- **TASK INSTRUCTIONS**:
Every line below that has the word "communicative" counts once; report how many lines that makes, with no other words.

Stored records
——
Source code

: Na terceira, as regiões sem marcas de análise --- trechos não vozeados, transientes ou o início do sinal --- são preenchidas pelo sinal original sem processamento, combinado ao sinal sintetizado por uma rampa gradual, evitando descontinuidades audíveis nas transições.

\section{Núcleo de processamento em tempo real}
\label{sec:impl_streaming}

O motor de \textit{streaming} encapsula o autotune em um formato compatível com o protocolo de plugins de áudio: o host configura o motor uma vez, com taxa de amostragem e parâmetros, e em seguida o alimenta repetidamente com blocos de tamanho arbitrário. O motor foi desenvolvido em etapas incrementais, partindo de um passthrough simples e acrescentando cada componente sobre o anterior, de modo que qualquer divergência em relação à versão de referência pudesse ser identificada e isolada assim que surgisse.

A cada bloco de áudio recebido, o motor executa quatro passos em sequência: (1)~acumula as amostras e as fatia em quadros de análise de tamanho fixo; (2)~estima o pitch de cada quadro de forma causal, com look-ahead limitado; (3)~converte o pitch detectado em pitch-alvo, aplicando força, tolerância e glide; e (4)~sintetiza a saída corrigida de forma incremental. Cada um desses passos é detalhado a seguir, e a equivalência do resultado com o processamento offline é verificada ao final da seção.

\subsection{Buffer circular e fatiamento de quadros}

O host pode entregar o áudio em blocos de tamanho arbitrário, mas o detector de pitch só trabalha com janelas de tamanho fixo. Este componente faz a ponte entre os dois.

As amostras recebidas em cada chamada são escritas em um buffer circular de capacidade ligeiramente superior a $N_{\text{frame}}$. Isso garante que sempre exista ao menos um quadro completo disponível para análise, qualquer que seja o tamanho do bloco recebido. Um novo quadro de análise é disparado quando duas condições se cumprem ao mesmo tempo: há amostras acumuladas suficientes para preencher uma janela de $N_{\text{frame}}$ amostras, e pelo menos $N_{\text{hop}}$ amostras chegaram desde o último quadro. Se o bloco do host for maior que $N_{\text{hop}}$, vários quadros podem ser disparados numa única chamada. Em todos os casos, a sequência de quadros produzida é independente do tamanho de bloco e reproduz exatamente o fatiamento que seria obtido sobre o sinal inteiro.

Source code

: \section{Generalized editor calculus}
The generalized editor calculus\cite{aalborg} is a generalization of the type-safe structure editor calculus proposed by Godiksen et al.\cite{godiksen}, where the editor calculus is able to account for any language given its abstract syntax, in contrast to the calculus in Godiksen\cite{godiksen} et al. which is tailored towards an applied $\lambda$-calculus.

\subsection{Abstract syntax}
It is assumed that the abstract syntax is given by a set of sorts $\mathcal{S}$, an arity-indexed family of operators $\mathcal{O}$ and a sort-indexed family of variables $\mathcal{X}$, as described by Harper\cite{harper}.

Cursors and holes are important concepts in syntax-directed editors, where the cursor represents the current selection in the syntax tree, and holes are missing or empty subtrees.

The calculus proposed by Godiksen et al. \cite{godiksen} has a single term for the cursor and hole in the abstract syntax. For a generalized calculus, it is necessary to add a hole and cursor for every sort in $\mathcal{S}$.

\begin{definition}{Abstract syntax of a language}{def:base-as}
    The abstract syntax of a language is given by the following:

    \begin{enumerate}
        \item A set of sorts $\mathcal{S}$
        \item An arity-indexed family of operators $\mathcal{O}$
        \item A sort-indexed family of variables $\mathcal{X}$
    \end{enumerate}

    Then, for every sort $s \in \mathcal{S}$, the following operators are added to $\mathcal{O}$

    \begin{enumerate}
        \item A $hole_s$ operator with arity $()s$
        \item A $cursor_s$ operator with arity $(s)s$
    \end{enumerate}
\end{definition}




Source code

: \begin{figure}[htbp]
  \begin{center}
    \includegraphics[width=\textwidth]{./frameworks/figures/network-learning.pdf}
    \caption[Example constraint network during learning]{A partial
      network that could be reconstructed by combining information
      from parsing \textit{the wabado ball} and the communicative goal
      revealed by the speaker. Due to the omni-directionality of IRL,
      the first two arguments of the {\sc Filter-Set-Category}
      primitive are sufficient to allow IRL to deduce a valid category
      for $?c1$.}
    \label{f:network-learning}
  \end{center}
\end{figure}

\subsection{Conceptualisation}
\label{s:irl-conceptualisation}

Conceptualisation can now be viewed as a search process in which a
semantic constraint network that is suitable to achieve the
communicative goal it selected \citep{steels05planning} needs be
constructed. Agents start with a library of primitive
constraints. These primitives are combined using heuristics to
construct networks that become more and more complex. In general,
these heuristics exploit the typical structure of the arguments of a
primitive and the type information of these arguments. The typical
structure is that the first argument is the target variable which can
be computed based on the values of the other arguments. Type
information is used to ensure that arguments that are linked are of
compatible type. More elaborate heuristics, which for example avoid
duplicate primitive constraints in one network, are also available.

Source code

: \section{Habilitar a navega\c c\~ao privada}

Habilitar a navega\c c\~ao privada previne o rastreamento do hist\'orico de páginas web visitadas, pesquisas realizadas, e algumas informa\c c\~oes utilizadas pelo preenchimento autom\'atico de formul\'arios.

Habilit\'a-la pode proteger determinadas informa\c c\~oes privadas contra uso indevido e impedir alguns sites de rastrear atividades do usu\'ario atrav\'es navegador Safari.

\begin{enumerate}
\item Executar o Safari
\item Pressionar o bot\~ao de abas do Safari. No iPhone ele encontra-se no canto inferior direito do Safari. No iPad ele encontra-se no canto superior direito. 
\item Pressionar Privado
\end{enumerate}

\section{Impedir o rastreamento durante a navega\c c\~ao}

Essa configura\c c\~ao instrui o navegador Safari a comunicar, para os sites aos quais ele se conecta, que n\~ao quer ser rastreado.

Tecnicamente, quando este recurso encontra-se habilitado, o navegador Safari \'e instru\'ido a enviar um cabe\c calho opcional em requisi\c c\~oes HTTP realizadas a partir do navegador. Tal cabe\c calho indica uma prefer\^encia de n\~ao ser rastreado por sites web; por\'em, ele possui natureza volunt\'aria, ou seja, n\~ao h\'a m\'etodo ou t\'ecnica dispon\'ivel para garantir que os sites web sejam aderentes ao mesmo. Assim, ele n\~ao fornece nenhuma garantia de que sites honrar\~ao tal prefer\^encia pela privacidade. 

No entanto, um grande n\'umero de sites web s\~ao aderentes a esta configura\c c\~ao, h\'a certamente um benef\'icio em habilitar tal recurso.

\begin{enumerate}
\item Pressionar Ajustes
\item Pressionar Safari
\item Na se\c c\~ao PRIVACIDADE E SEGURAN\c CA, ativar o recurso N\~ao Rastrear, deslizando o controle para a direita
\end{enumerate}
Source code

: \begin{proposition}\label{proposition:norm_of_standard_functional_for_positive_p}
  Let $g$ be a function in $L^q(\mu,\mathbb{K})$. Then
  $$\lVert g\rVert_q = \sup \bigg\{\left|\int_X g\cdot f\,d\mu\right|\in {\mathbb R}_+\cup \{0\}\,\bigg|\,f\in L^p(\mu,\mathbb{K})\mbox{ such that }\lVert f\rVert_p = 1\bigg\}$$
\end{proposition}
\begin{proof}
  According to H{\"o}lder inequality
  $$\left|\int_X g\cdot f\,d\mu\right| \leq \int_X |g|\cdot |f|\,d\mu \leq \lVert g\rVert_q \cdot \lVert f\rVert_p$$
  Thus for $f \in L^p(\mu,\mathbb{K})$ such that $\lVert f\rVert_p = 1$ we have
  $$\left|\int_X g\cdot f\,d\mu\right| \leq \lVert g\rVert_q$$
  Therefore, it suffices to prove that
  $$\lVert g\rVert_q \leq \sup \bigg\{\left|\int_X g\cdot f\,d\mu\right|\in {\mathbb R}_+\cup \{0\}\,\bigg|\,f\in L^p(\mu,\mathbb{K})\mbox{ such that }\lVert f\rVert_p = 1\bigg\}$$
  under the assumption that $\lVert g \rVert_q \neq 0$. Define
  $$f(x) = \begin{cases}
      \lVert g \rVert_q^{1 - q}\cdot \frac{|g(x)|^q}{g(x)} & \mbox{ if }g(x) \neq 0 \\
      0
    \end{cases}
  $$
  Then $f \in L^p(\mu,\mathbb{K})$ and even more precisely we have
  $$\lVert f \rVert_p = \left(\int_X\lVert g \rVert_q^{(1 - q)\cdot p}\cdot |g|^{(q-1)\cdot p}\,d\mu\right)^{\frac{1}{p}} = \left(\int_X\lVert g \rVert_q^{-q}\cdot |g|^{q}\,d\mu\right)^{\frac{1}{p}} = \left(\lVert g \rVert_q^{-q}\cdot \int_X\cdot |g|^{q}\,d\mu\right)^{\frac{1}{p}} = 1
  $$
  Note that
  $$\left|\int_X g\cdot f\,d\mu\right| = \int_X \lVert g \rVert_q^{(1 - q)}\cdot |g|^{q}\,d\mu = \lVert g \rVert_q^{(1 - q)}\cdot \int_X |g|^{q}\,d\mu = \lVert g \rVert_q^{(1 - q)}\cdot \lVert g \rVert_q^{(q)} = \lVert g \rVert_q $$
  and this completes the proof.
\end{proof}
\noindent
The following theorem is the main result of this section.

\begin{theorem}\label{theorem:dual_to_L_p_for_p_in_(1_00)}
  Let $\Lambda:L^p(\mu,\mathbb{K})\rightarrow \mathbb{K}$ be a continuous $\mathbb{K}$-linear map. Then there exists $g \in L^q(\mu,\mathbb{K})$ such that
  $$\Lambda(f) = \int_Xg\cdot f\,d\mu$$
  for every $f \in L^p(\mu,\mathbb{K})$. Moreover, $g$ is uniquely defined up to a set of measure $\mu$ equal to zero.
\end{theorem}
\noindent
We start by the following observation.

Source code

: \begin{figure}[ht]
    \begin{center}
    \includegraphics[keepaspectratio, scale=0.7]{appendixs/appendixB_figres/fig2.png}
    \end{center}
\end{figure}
——
- **PROBLEM SOLUTION**:
2